►

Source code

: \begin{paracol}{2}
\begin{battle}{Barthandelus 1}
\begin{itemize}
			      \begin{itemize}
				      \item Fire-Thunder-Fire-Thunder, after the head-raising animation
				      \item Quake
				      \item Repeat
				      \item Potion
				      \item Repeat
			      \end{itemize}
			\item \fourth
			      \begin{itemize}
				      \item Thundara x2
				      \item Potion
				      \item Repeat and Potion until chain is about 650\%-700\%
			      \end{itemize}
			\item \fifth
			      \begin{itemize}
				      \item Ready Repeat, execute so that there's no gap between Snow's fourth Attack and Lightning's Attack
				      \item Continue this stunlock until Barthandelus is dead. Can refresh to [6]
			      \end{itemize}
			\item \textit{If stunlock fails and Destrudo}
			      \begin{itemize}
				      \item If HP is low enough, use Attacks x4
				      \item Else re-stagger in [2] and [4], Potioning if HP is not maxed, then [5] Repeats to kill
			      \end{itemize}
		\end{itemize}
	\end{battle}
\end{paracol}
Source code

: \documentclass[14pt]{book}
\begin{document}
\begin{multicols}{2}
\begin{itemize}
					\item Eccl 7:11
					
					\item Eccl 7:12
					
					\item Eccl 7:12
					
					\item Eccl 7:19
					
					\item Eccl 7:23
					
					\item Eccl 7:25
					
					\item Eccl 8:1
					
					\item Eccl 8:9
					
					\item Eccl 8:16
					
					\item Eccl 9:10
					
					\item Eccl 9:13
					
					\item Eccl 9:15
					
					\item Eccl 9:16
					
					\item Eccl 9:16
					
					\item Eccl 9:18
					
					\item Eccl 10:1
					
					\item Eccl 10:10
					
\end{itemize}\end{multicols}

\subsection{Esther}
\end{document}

◄
►

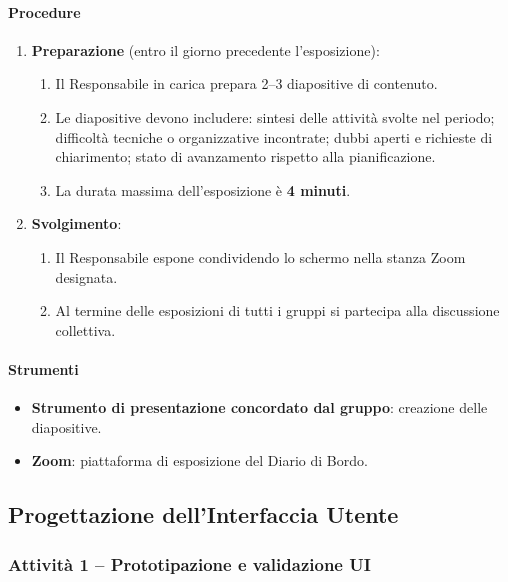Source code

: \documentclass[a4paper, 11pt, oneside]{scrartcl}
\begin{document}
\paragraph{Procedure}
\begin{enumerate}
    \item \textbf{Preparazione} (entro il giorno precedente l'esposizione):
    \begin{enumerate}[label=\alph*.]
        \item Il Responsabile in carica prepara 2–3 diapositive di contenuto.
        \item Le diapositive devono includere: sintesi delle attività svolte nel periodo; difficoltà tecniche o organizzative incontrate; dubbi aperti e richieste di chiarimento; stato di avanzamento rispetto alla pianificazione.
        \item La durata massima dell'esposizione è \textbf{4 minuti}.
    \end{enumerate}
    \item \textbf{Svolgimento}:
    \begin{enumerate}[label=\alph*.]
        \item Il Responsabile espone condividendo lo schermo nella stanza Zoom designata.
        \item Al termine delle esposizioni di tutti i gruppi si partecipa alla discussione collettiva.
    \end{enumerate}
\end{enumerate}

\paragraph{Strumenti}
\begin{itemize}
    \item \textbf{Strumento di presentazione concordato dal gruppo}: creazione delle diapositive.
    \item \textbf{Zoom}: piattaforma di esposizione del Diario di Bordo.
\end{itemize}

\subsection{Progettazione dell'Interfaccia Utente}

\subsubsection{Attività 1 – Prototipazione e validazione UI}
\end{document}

◄
►

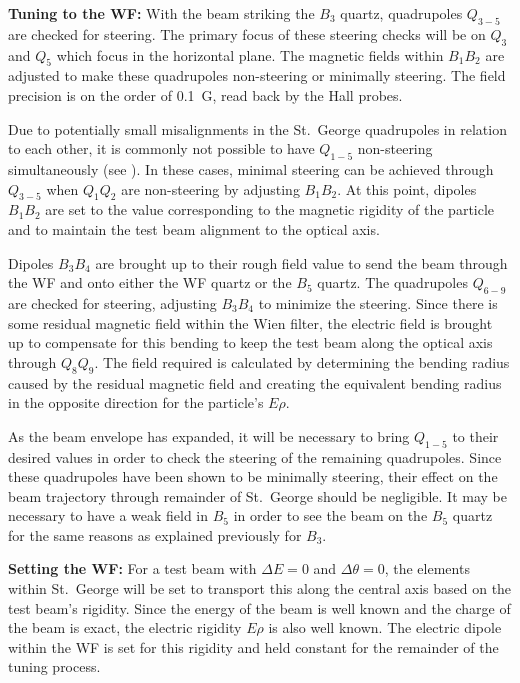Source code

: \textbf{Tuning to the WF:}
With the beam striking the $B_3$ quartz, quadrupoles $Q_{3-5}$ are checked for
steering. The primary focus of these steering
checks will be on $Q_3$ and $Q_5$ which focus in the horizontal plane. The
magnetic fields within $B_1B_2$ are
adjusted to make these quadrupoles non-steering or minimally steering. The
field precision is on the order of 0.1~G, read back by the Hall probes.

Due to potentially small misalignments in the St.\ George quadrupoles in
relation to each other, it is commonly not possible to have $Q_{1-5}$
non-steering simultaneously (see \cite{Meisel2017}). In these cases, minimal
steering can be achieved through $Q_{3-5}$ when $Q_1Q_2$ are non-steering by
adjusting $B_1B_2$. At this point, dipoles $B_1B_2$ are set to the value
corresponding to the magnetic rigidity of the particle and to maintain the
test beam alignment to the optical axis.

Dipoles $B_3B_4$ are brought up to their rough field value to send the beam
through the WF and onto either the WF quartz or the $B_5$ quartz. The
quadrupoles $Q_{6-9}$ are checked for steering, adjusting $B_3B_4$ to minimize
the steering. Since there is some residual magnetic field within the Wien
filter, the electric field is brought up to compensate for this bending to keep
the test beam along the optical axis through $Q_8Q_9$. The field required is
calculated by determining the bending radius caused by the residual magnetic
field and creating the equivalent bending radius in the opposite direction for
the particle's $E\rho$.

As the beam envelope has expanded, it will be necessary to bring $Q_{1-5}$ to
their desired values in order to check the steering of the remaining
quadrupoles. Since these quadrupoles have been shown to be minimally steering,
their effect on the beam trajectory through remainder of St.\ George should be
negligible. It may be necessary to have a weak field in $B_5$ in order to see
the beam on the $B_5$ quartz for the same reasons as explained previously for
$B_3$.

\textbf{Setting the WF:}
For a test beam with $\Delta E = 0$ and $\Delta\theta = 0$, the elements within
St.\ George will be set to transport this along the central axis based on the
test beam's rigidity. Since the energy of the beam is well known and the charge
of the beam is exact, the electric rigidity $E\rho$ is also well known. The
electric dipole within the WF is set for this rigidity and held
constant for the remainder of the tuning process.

◄

__WHAT NEEDS TO BE DONE__: Keeping every character as it is, restate the lines above that run from the line with "of the beam is exact, the" through the line with "constant for the", both included, and nothing else.

__WRITTEN ANSWER__:
of the beam is exact, the electric rigidity $E\rho$ is also well known. The
electric dipole within the WF is set for this rigidity and held
constant for the remainder of the tuning process.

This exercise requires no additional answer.